▸ **Material provided**
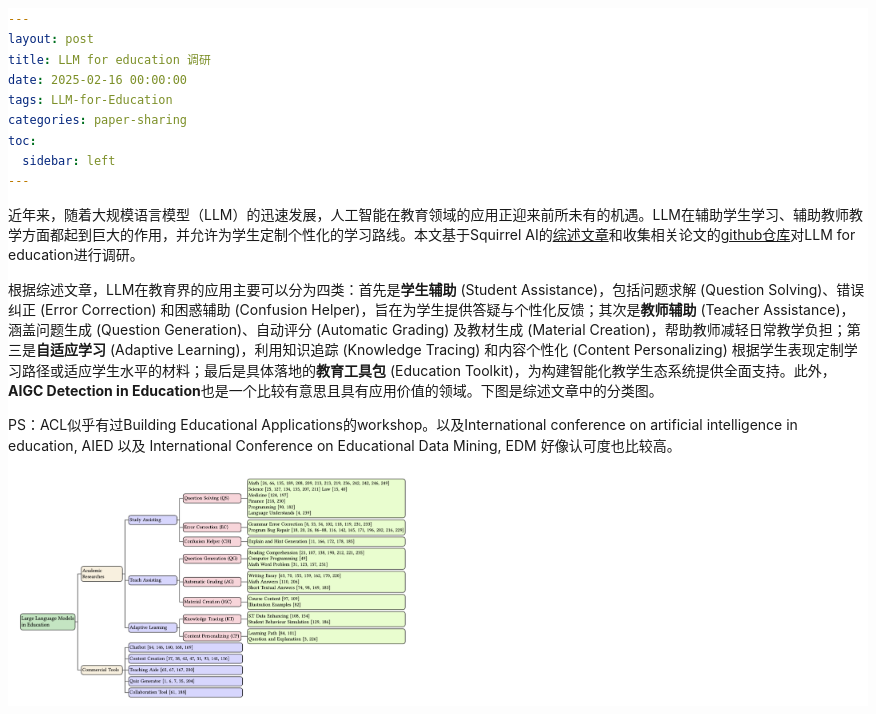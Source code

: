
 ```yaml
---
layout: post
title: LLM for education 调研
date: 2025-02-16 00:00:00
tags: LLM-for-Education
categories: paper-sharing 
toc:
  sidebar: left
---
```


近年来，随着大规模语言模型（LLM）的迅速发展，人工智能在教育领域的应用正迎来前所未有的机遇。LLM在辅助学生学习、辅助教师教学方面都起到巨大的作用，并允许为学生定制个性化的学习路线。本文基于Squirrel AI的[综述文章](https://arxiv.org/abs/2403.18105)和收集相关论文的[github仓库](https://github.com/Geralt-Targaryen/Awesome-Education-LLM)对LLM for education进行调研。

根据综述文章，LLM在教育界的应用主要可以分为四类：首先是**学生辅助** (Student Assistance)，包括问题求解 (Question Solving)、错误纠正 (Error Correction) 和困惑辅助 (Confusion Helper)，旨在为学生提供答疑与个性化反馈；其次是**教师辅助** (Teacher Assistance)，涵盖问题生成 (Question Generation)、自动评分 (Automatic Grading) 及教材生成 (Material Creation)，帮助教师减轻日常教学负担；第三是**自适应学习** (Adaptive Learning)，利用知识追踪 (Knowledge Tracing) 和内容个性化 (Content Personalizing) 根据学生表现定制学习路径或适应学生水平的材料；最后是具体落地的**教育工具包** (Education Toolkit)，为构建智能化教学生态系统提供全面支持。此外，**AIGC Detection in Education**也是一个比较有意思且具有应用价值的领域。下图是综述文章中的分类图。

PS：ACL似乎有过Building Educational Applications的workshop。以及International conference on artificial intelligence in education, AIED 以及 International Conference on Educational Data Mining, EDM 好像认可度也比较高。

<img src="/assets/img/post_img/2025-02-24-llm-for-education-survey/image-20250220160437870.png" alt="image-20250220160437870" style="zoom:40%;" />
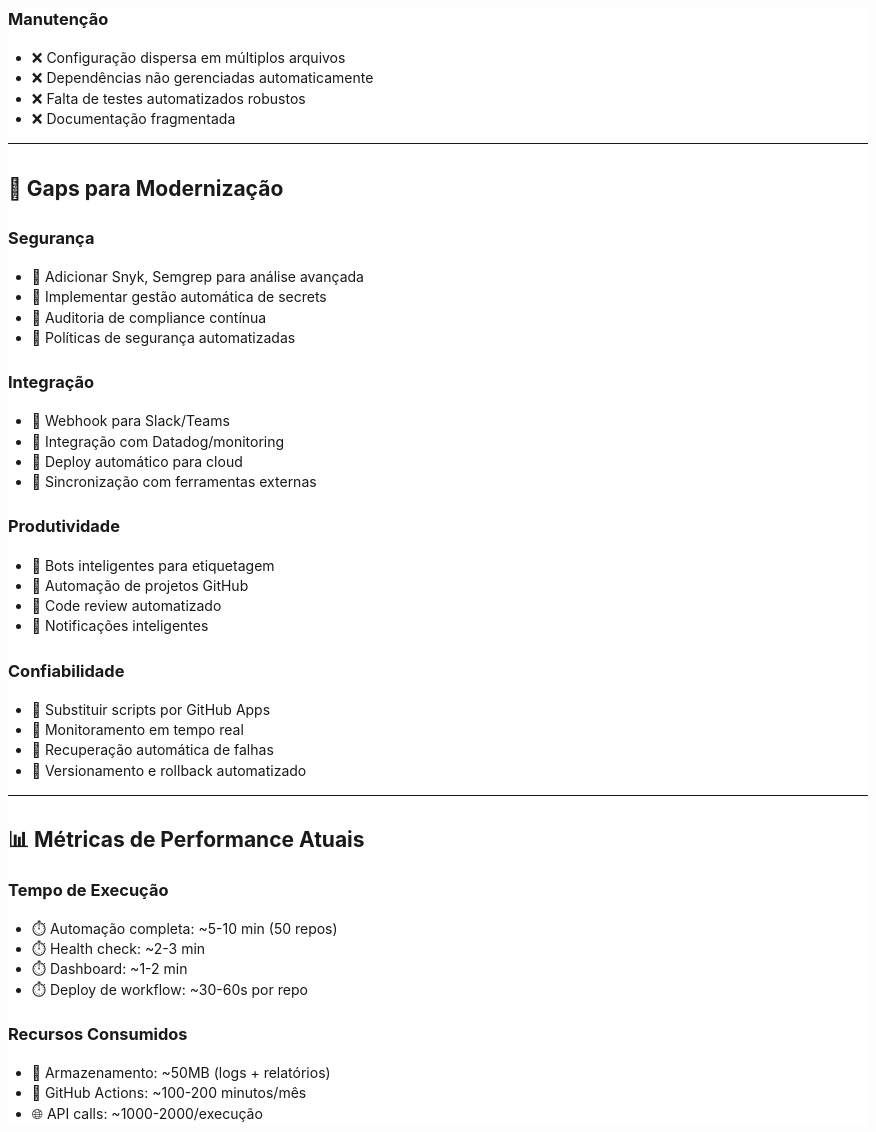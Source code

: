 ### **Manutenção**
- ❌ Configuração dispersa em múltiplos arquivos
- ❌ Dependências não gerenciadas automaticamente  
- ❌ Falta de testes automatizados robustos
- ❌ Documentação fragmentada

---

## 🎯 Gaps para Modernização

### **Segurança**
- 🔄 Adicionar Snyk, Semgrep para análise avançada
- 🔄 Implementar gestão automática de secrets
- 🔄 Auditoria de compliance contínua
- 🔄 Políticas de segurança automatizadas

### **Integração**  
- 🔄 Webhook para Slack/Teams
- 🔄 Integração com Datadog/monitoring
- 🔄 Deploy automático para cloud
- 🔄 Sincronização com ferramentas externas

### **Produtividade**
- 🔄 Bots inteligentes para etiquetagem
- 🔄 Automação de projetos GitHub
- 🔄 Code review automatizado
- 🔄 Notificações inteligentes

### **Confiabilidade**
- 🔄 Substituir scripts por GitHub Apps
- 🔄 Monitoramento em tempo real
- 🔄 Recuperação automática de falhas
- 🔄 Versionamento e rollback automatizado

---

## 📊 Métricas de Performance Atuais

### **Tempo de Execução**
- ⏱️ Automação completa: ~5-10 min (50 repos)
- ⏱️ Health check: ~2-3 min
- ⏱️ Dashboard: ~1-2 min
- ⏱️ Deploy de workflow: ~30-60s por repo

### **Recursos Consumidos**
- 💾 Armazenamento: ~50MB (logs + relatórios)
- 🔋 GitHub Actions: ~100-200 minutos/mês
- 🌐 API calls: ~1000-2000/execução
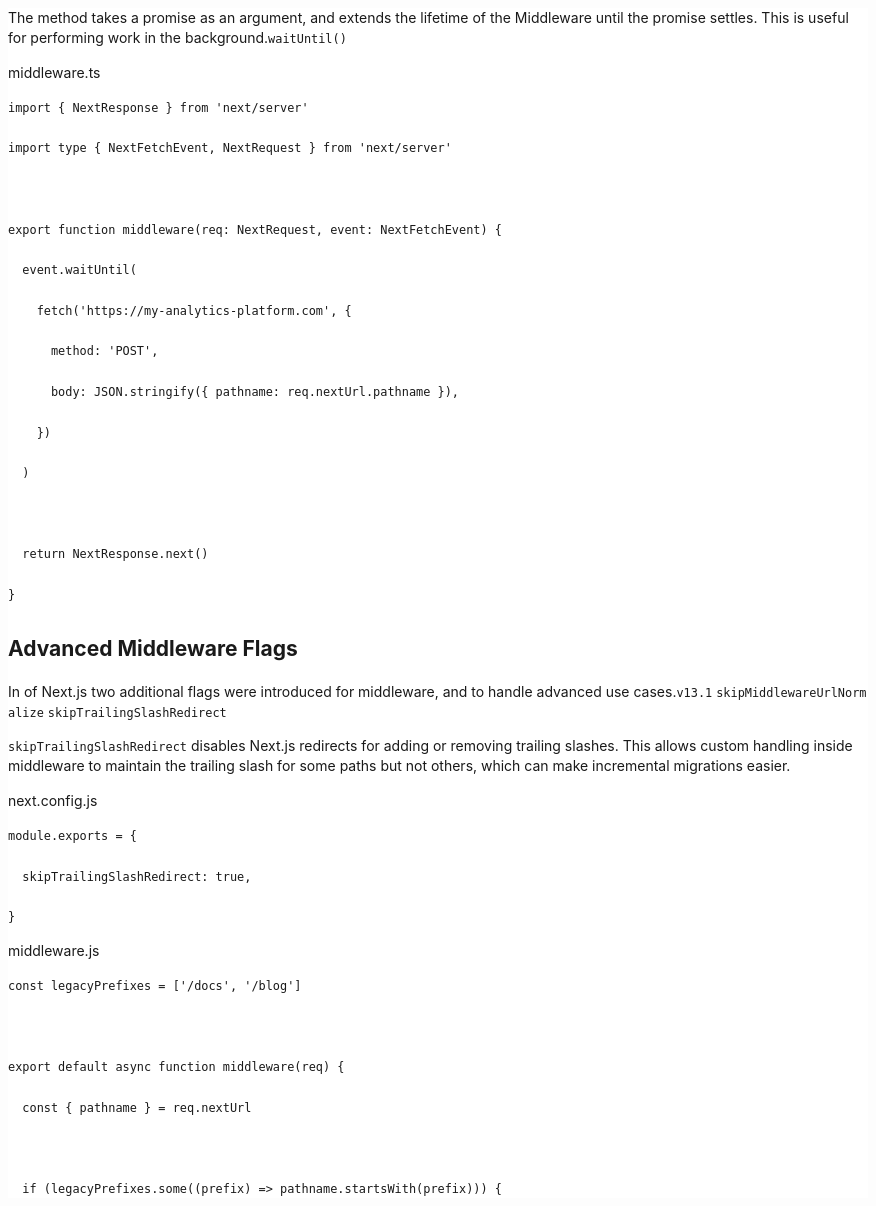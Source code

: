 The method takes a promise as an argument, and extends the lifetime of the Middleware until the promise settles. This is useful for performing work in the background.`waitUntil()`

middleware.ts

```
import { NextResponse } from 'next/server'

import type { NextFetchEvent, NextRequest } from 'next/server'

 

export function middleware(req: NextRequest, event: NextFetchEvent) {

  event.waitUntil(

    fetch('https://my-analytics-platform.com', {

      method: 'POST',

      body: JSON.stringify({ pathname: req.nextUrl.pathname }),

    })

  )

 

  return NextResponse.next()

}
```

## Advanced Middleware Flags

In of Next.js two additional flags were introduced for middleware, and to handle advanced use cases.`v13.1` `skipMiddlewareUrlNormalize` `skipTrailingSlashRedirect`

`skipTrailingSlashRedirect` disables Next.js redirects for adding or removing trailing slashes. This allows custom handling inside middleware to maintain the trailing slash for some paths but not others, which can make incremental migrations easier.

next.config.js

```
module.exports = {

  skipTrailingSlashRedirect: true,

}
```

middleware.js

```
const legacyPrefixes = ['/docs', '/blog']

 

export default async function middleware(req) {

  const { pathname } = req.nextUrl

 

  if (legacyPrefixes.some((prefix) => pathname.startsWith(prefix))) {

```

▸ **Exercise requirements**
Pull out each line of the records holding the string "NextFetchEvent".

▸ **Task result**
import type { NextFetchEvent, NextRequest } from 'next/server'
export function middleware(req: NextRequest, event: NextFetchEvent) {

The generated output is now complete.